The SPEAKER: Ms Sonti, will you take your seat, ma’am?


Ms N P SONTI: Yes! I am seated, but I can understand ...]


Rre A M MATLHOKO: Mmusakgotla, a potso fela ya gore Moporesidente o tla duela madi leng, a ke yona e e ka dirang gore gonne le modumo o o kanakana? Tshenyego yona e diragetse, ebile re e bone. A Moporesidente a goge tsela e yang kwa bankeng, a duele madi a setšhaba. (Translation of Setswana paragraph follows.)

[Mr A M MATLHOKO: Speaker, is it only that question to the President, as to when is he going to pay back the money, that’s causing such chaos? Damage has been done as we have seen it. Let the President go to the bank and pay back the nation’s money.]


Ms N V MENTE: Somlomo! Somlomo! [Speaker! Speaker!]


Dr B H HOLOMISA: Let them speak. We will not be doing anything further.


Ms N V MENTE: Speaker, I see nothing difficult about the President saying when he will pay back the money. We just want to know when is he going to pay back the money, and how.]


Nksz M S KHAWULA: Kulungile phela manje, nisabani ngoba kakade senisiqashele abantu abazosibulala - basibulalele imali yaseNkandla.
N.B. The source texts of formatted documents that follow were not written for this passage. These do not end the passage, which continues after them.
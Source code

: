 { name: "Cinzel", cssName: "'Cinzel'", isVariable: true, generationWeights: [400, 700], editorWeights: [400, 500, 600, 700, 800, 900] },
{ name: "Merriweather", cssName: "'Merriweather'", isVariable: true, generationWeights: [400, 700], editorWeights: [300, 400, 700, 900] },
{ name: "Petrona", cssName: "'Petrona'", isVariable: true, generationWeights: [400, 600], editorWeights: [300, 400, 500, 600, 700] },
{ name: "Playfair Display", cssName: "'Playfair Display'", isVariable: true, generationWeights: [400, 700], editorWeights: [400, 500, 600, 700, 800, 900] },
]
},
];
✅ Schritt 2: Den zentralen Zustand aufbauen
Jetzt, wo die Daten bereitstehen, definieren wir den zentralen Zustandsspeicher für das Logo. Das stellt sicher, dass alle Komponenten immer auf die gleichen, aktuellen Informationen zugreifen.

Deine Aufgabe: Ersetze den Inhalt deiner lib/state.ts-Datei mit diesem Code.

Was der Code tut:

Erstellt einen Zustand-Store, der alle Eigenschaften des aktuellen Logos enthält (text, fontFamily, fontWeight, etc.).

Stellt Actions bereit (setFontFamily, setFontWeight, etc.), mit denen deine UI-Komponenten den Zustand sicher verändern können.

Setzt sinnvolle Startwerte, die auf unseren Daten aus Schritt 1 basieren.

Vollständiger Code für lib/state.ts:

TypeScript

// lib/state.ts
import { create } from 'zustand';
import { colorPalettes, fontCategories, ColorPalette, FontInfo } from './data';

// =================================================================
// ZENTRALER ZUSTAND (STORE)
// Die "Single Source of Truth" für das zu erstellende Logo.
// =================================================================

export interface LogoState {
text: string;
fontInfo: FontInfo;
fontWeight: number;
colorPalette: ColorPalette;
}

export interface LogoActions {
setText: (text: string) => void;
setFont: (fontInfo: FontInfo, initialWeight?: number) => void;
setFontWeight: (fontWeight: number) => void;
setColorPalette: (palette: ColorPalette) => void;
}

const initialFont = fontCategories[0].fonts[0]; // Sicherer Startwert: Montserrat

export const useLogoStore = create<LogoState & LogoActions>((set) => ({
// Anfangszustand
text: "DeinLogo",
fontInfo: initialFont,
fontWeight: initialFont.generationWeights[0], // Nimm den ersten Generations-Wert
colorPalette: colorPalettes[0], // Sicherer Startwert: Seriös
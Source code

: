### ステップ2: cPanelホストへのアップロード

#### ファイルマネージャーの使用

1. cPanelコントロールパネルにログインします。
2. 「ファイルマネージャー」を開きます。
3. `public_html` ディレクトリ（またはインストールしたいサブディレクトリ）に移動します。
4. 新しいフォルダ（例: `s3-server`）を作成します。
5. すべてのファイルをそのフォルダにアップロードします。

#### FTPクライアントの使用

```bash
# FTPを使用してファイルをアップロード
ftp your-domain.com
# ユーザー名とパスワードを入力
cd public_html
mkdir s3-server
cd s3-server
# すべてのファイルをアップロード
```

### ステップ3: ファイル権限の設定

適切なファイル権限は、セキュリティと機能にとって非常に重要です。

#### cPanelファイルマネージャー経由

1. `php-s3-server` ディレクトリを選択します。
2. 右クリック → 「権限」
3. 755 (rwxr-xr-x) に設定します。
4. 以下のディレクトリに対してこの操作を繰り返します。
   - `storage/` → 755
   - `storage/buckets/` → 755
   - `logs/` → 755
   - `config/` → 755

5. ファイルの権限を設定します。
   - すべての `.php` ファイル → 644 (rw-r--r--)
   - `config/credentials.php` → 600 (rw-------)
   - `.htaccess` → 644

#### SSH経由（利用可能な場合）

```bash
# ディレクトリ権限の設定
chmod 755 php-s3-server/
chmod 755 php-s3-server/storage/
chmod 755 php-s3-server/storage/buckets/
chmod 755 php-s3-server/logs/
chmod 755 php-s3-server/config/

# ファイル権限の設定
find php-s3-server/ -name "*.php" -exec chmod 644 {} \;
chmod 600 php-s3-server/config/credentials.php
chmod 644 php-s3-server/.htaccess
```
Lalela, abantu bayayifuna le mali, hhayi ukuthi ifunwa yi-EFF. Futhi Mongameli, kukhona into embi oyenzayo ... [Ubuwelewele.] (Translation of isiZulu paragraph follows.)


[Ms M S KHAWULA: All is well now, what are you scared of now, because you have already hired people to kill us – kill us for the Nkandla money. Listen, the people want this money, not the EFF. Another thing, Mr President, there is a bad thing that you are doing ... [Interjections.]]


USOMLOMO: Mama uKhawula, khawuhlale phantsi, ndiyakucela.


Nksz M S KHAWULA: ... ukuthi wena uzosilethela izinkabi la. Okwesibili wena sisuka nawe KwaZulu-Natali besihlushwa ngama-ZP esibulala, manje uzothatha imali yabantu baseNingizimu Afrika abahluphekayo ... [Ubuwelewele.] (Translation of isiZulu paragraphs follows.)


[The SPEAKER: Ms Khawula, take your seat, please.


Ms M S KHAWULA: ... that you are going to put hit men on us here. The second is that, both of us come from KwaZulu-Natal where we were harassed by the ZP, killing us and now you are taking South African poor people’s money ... [Interjections.]]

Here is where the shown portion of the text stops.